### DATASET EXCERPTS

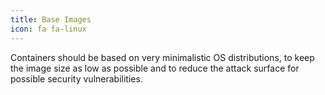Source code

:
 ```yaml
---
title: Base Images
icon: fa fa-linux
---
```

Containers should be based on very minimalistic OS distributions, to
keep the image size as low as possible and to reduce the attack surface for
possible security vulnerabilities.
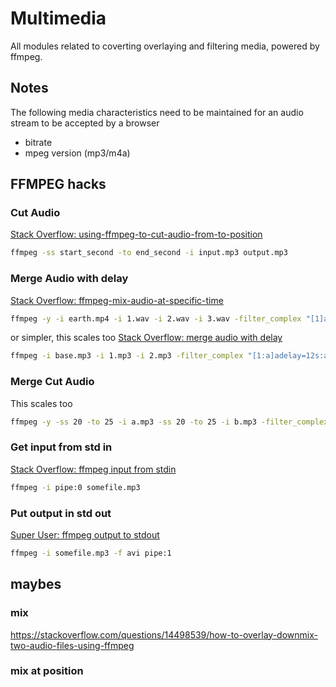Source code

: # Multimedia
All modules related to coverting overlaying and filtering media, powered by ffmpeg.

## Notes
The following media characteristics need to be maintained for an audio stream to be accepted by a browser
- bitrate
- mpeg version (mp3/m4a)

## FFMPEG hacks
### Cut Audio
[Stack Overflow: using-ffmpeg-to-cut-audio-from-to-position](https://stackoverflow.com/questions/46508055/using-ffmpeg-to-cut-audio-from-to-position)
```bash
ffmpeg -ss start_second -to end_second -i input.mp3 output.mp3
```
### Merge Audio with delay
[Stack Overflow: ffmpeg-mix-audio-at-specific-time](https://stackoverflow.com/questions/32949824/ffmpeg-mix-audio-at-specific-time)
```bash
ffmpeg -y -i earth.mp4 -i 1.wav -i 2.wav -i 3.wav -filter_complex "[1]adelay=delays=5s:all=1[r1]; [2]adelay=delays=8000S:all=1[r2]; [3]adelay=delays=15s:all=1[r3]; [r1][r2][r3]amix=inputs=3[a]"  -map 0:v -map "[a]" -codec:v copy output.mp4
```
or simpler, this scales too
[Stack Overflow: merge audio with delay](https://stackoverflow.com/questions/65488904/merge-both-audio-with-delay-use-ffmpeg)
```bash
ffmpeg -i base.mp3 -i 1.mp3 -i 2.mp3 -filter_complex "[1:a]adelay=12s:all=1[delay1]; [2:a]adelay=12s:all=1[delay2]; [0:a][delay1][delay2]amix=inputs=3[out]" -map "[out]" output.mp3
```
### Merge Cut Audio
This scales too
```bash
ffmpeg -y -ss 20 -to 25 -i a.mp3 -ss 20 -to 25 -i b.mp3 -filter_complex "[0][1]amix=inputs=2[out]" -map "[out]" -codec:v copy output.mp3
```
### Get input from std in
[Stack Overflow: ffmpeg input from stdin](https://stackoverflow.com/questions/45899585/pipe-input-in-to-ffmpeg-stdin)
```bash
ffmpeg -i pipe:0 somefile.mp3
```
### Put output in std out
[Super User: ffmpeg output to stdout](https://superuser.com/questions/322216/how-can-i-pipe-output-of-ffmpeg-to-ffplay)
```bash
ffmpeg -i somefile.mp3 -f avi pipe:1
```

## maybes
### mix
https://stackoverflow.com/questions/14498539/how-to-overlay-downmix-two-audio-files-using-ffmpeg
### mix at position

######
### DATASET EXCERPTS

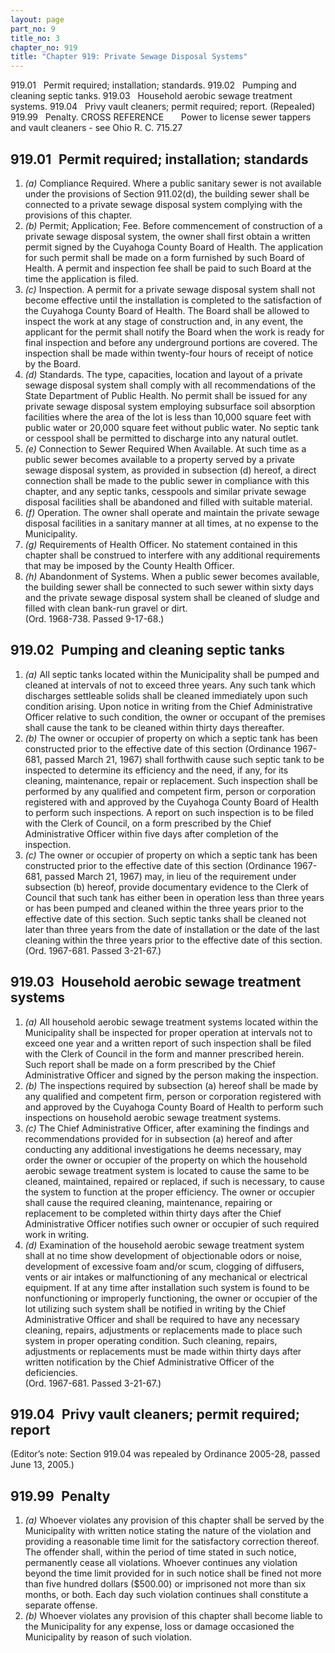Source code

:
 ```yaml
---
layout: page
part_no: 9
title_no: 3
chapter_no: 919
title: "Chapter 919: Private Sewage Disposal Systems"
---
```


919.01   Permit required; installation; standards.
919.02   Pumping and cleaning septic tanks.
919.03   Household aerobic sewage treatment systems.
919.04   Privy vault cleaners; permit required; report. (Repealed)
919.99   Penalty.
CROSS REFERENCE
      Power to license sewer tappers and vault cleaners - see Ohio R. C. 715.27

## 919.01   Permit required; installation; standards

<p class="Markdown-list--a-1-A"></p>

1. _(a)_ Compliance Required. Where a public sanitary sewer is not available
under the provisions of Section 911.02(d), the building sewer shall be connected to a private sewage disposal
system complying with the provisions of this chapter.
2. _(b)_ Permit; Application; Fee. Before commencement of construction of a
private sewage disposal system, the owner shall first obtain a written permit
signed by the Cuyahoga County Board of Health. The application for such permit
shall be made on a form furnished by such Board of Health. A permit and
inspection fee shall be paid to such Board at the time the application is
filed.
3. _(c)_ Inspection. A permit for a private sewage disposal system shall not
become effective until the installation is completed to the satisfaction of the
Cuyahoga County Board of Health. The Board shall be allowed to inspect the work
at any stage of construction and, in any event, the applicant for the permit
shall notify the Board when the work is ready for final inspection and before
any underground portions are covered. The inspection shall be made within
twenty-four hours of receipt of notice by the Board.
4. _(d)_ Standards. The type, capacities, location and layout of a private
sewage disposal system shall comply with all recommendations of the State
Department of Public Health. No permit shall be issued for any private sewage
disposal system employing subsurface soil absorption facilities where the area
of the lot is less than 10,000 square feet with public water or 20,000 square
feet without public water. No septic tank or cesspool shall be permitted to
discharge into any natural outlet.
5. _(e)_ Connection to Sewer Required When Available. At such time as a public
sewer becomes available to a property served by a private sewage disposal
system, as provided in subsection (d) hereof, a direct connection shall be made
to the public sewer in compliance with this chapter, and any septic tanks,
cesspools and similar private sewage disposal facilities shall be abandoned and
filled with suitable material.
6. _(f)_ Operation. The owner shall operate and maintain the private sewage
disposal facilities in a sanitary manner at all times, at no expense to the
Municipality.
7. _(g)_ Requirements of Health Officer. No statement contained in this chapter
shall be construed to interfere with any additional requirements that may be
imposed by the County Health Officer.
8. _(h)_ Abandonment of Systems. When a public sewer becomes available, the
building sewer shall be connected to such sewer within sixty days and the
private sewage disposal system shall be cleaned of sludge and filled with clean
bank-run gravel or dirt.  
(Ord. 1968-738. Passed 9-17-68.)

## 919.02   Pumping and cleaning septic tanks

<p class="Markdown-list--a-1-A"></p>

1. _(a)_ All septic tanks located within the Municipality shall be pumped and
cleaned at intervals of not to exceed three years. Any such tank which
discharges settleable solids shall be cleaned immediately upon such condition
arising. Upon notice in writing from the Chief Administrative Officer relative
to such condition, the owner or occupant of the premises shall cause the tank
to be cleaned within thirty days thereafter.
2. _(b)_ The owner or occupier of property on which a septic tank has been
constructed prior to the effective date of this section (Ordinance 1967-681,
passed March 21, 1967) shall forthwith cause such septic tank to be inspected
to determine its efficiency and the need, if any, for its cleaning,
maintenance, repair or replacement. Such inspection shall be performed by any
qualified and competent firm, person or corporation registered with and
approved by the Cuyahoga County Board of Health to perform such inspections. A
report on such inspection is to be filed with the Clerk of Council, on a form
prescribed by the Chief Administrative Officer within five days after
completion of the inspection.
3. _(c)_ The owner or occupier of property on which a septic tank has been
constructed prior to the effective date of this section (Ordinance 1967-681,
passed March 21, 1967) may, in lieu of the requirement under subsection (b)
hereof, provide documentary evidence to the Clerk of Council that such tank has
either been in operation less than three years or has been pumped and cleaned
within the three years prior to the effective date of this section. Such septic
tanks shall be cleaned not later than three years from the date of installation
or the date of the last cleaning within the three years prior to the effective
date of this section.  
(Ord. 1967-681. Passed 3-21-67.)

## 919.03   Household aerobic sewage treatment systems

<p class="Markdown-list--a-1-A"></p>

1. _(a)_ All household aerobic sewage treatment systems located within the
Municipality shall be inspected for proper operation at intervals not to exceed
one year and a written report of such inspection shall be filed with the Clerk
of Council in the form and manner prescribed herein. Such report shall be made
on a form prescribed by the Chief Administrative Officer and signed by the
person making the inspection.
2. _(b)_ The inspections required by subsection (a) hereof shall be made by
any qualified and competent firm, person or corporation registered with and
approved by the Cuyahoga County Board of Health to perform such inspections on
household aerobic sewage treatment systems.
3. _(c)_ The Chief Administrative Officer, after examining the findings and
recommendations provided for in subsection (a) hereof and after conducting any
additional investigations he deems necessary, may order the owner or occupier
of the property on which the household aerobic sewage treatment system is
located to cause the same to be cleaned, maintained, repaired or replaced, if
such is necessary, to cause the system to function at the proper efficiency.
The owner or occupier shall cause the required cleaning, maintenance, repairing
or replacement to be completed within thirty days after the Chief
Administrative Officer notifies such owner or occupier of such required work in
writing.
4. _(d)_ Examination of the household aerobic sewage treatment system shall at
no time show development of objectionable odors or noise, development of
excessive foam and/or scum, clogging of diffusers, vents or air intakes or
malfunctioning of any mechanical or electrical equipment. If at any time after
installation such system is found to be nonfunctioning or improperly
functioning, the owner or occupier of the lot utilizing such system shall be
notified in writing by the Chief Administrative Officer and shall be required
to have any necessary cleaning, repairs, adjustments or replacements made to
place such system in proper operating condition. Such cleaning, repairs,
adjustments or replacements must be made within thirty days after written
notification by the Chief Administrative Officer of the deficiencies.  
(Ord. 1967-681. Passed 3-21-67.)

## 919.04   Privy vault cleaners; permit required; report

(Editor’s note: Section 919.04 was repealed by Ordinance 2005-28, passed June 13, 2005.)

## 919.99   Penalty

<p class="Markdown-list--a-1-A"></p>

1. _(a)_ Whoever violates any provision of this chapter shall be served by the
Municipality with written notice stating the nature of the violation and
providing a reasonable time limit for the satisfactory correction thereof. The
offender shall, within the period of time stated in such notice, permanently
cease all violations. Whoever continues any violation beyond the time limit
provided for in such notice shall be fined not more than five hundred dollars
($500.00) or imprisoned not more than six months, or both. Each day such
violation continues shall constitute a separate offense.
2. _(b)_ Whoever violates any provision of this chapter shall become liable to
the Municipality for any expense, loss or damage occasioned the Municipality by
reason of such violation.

######

* _TASK OBJECTIVE_
Reproduce, character for character, only the lines of the preceding data that start at the line with "919.01   Permit required; installation;" and end at the line with "Power to license", both included.

* _WRITTEN REPLY_
919.01   Permit required; installation; standards.
919.02   Pumping and cleaning septic tanks.
919.03   Household aerobic sewage treatment systems.
919.04   Privy vault cleaners; permit required; report. (Repealed)
919.99   Penalty.
CROSS REFERENCE
      Power to license sewer tappers and vault cleaners - see Ohio R. C. 715.27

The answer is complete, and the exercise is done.